# [BRIEF]
Retype each of the entries below exactly as written.

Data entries

- Opening Delimiter -

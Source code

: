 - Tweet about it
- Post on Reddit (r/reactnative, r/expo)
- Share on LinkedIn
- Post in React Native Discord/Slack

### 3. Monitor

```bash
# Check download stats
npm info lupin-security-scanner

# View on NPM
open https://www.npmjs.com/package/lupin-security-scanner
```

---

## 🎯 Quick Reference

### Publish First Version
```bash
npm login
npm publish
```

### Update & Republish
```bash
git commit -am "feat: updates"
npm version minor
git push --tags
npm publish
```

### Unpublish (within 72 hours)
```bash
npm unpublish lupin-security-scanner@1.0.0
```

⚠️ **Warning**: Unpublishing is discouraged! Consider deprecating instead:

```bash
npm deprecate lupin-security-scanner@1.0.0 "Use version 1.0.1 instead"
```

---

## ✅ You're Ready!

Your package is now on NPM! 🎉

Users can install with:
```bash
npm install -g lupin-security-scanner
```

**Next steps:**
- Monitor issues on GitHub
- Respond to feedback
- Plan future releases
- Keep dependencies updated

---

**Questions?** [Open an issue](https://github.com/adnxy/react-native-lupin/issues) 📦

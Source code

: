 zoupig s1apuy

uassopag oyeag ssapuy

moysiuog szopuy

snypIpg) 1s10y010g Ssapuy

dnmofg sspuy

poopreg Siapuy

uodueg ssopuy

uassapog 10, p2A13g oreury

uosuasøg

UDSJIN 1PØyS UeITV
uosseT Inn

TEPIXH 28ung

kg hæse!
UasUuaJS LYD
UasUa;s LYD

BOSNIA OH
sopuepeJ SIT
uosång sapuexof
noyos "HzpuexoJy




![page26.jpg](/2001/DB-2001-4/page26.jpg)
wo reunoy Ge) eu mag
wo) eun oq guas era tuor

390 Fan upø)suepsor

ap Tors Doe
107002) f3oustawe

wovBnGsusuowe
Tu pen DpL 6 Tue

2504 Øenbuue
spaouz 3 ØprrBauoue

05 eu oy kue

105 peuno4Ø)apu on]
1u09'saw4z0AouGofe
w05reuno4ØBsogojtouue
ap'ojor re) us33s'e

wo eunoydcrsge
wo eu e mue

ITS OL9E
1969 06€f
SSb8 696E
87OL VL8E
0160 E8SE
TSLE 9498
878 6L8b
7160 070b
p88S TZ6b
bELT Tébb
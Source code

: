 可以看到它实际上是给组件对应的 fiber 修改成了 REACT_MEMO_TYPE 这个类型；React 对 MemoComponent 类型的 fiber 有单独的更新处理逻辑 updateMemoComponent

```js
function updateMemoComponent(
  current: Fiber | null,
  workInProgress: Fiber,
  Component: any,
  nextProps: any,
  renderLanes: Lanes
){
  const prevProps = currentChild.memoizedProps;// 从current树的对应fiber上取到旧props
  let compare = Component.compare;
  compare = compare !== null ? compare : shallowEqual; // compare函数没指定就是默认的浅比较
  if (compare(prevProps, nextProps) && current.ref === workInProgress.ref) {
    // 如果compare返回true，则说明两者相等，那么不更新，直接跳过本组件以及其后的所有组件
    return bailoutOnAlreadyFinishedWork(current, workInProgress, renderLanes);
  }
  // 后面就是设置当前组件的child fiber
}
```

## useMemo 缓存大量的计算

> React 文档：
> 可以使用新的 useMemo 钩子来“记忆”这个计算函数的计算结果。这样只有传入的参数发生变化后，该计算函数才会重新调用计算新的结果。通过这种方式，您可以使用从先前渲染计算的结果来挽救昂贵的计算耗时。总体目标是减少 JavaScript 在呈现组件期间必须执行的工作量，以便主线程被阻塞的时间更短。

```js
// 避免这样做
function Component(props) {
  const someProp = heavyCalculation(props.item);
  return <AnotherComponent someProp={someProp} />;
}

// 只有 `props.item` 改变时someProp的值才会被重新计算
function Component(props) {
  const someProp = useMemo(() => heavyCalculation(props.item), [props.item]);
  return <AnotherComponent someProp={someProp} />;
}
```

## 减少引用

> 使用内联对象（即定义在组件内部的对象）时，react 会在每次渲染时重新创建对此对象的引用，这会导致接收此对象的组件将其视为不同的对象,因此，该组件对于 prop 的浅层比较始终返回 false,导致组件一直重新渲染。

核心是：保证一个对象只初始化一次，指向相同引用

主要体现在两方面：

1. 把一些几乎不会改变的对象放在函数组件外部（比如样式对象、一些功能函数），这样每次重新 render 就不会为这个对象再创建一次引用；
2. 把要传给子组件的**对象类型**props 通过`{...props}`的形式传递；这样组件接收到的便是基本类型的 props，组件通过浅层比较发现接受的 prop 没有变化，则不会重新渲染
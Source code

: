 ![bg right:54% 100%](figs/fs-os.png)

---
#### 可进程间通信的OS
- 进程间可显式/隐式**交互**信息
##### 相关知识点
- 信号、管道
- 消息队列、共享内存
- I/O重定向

- Closing Delimiter -

# [TASK ANSWER]
Source code

: - Tweet about it
- Post on Reddit (r/reactnative, r/expo)
- Share on LinkedIn
- Post in React Native Discord/Slack

### 3. Monitor

```bash
# Check download stats
npm info lupin-security-scanner

# View on NPM
open https://www.npmjs.com/package/lupin-security-scanner
```

---

## 🎯 Quick Reference

### Publish First Version
```bash
npm login
npm publish
```

### Update & Republish
```bash
git commit -am "feat: updates"
npm version minor
git push --tags
npm publish
```

### Unpublish (within 72 hours)
```bash
npm unpublish lupin-security-scanner@1.0.0
```

⚠️ **Warning**: Unpublishing is discouraged! Consider deprecating instead:

```bash
npm deprecate lupin-security-scanner@1.0.0 "Use version 1.0.1 instead"
```

---

## ✅ You're Ready!

Your package is now on NPM! 🎉

Users can install with:
```bash
npm install -g lupin-security-scanner
```

**Next steps:**
- Monitor issues on GitHub
- Respond to feedback
- Plan future releases
- Keep dependencies updated

---

**Questions?** [Open an issue](https://github.com/adnxy/react-native-lupin/issues) 📦

Source code

: zoupig s1apuy

uassopag oyeag ssapuy

moysiuog szopuy

snypIpg) 1s10y010g Ssapuy

dnmofg sspuy

poopreg Siapuy

uodueg ssopuy

uassapog 10, p2A13g oreury

uosuasøg

UDSJIN 1PØyS UeITV
uosseT Inn

TEPIXH 28ung

kg hæse!
UasUuaJS LYD
UasUa;s LYD

BOSNIA OH
sopuepeJ SIT
uosång sapuexof
noyos "HzpuexoJy




![page26.jpg](/2001/DB-2001-4/page26.jpg)
wo reunoy Ge) eu mag
wo) eun oq guas era tuor

390 Fan upø)suepsor

ap Tors Doe
107002) f3oustawe

wovBnGsusuowe
Tu pen DpL 6 Tue

2504 Øenbuue
spaouz 3 ØprrBauoue

05 eu oy kue

105 peuno4Ø)apu on]
1u09'saw4z0AouGofe
w05reuno4ØBsogojtouue
ap'ojor re) us33s'e

wo eunoydcrsge
wo eu e mue

ITS OL9E
1969 06€f
SSb8 696E
87OL VL8E
0160 E8SE
TSLE 9498
878 6L8b
7160 070b
p88S TZ6b
bELT Tébb
Source code

: 可以看到它实际上是给组件对应的 fiber 修改成了 REACT_MEMO_TYPE 这个类型；React 对 MemoComponent 类型的 fiber 有单独的更新处理逻辑 updateMemoComponent

```js
function updateMemoComponent(
  current: Fiber | null,
  workInProgress: Fiber,
  Component: any,
  nextProps: any,
  renderLanes: Lanes
){
  const prevProps = currentChild.memoizedProps;// 从current树的对应fiber上取到旧props
  let compare = Component.compare;
  compare = compare !== null ? compare : shallowEqual; // compare函数没指定就是默认的浅比较
  if (compare(prevProps, nextProps) && current.ref === workInProgress.ref) {
    // 如果compare返回true，则说明两者相等，那么不更新，直接跳过本组件以及其后的所有组件
    return bailoutOnAlreadyFinishedWork(current, workInProgress, renderLanes);
  }
  // 后面就是设置当前组件的child fiber
}
```

## useMemo 缓存大量的计算

> React 文档：
> 可以使用新的 useMemo 钩子来“记忆”这个计算函数的计算结果。这样只有传入的参数发生变化后，该计算函数才会重新调用计算新的结果。通过这种方式，您可以使用从先前渲染计算的结果来挽救昂贵的计算耗时。总体目标是减少 JavaScript 在呈现组件期间必须执行的工作量，以便主线程被阻塞的时间更短。

```js
// 避免这样做
function Component(props) {
  const someProp = heavyCalculation(props.item);
  return <AnotherComponent someProp={someProp} />;
}

// 只有 `props.item` 改变时someProp的值才会被重新计算
function Component(props) {
  const someProp = useMemo(() => heavyCalculation(props.item), [props.item]);
  return <AnotherComponent someProp={someProp} />;
}
```

## 减少引用

> 使用内联对象（即定义在组件内部的对象）时，react 会在每次渲染时重新创建对此对象的引用，这会导致接收此对象的组件将其视为不同的对象,因此，该组件对于 prop 的浅层比较始终返回 false,导致组件一直重新渲染。

核心是：保证一个对象只初始化一次，指向相同引用

主要体现在两方面：

1. 把一些几乎不会改变的对象放在函数组件外部（比如样式对象、一些功能函数），这样每次重新 render 就不会为这个对象再创建一次引用；
2. 把要传给子组件的**对象类型**props 通过`{...props}`的形式传递；这样组件接收到的便是基本类型的 props，组件通过浅层比较发现接受的 prop 没有变化，则不会重新渲染
Source code

: ![bg right:54% 100%](figs/fs-os.png)

---
#### 可进程间通信的OS
- 进程间可显式/隐式**交互**信息
##### 相关知识点
- 信号、管道
- 消息队列、共享内存
- I/O重定向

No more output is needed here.